The High Court ruling which could break the internet

Could linking to a website be copyright infringement?

The Newspaper Licensing Agency (NLA) is a little-known victim of the disruptive forces of the internet, but in trying to fight for survival, they may just have broken the whole thing. 

Created as a private company owned by a consortium of news organisations in 1988, it oversees the granting of blanket licenses to the copyright of newspapers. Their primary purpose is to grant media monitoring agencies (companies monitor the press for clients, usually PR firms) the permissions they need to send out copies of newspaper articles without having to negotiate payment for every clipping.

For obvious reasons, this revenue stream has come under attack in the age of the internet. Why pay for permission to make a photocopy of the Guardian when you can just send your client a link to the story on But the NLA decided to carry on making media monitors, even ones which operated entirely online, pay for a license, and last year sued a holdout firm, Meltwater News, in a test case.

The issue eventually made it to the Court of Appeal, where it was decided that the NLA did have the authority to force Meltwater, and other media monitors, to pay the fees. In itself, the case is small-fry – media monitoring agencies are not, after all, a massive part of the economy. But the legal reasoning behind the judgement is far more wide-ranging, and coming from the Court of Appeal, now constitutes a key part of the case law that drives the legal system of England and Wales.

In the High Court, the activities of media monitoring firms were held to require licenses because the mere act of visiting a website involves making a local copy of that page. That copy, it was decided, is normally provided under an implicit license from the site-owner, but when a media monitor visits the page, they need to pay for an explicit license. In addition, there was a second, even more damaging, claim. It was decreed that a headline was a literary work independent of its article, and that again, media monitoring firms had to pay for a license to distribute it. The High Court also ruled that Meltwater's clients – mainly PR agencies – needed their own license to browse through the links sent to them.

Much of the ruling seemed at odds with existing copyright law. The technological necessity of downloading a copy of a webpage in order to view it has historically been allowed as a "transient copy" under the Copyright, Designs and Patents Act, while titles – of which headlines are surely a subset – have never been copyrightable

Moreover, the European Union accepts that the act of visiting a website necessitates the creation of a copy. As a result, it requires that fees not be charged if the temporary copies made are "carried out for the sole purpose of enabling... a lawful use of a work". In fact, this exemption is the only one which is mandatory. Yet the Court ignored the directive, and decided instead that Meltwater's clients had made "a prima facie copyright infringement" by clicking on the links in Meltwater's briefing.

Just think about that. Clicking on a link, even one which leads to entirely legal content, could nonetheless constitute copyright infringement. The ruling puts at risk the basic skeleton of the internet.

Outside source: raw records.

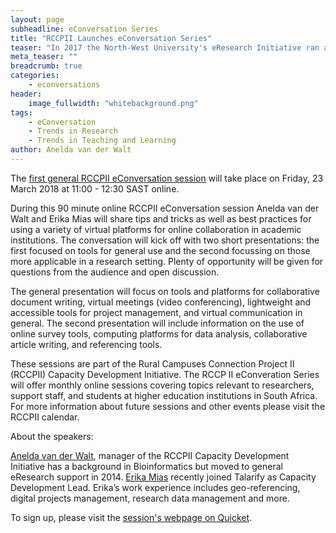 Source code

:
 ```yaml
---
layout: page
subheadline: eConversation Series
title: "RCCPII Launches eConversation Series"
teaser: "In 2017 the North-West University's eResearch Initiative ran a series of online conversations where students and staff could learn about and discuss trends in academia and research. The sessions were very popular and RCCPII decided to follow up by running one online eConversation per month to discuss topics relevant to support staff, researchers, lecturers and students at South African academic and research institutions."
meta_teaser: ""
breadcrumb: true
categories:
    - econversations
header:
    image_fullwidth: "whitebackground.png"
tags:
    - eConversation
    - Trends in Research
    - Trends in Teaching and Learning
author: Anelda van der Walt
---
```


The [first general RCCPII eConversation session](http://qkt.io/econversations-Mar18) will take place on Friday, 23 March 2018 at 11:00 - 12:30 SAST online.

During this 90 minute online RCCPII eConversation session Anelda van der Walt and Erika Mias will share tips and tricks as well as best practices for using a variety of virtual platforms for online collaboration in academic institutions. The conversation will kick off with two short presentations: the first focused on tools for general use and the second focussing on those more applicable in a research setting. Plenty of opportunity will be given for questions from the audience and open discussion. 

The general presentation will focus on tools and platforms for collaborative document writing, virtual meetings (video conferencing), lightweight and accessible tools for project management, and virtual communication in general. The second presentation will include information on the use of online survey tools, computing platforms for data analysis, collaborative article writing, and referencing tools. 

These sessions are part of the Rural Campuses Connection Project II (RCCPII) Capacity Development Initiative. The RCCP II eConveration Series will offer monthly online sessions covering topics relevant to researchers, support staff, and students at higher education institutions in South Africa. For more information about future sessions and other events please visit the RCCPII calendar.
 
About the speakers: 

[Anelda van der Walt](https://twitter.com/aneldavdw), manager of the RCCPII Capacity Development Initiative has a background in Bioinformatics but moved to general eResearch support in 2014. [Erika Mias](https://twitter.com/erikamias) recently joined Talarify as Capacity Development Lead. Erika’s work experience includes geo-referencing, digital projects management, research data management and more. 

To sign up, please visit the [session's webpage on Quicket](http://qkt.io/econversations-Mar18).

The NLA has no plans to actually do anything but enforce their existing licensing authority online. But the whole point of case law is that it applies to more than just the participants in the original case. There's no telling who the next person to attempt to use this law will be. And of course, it's not like relying on the discretion of the authorities works out particularly well.

The law needs to be changed. But when an amendment to the Enterprise and Regulatory Reform bill was proposed last month which would do just that, the minister in charge, George Lamb, abdicated responsibility, arguing that "ultimately, the matter is for the courts to determine."

The Supreme Court won't hear the case until February 2013, leaving months of legal uncertainty. But in the end, that is besides the point. The question is not what the law does, in fact, say, but what it ought to say. The government does not need to wait for the Supreme Court to decide on the law as it stands to change the law to make it absolutely explicit that linking with a headline is not infringing, and to clarify that viewing a website does not involve making an actionable copy. It should have got moving on that the minute the case made it to the High Court; instead, it seems determined to put it off as long as possible.

Update: The NLA responds

David Pugh, the Managing Director of the NLA, writes:

Alex, I think the internet is made of sterner stuff than you suggest!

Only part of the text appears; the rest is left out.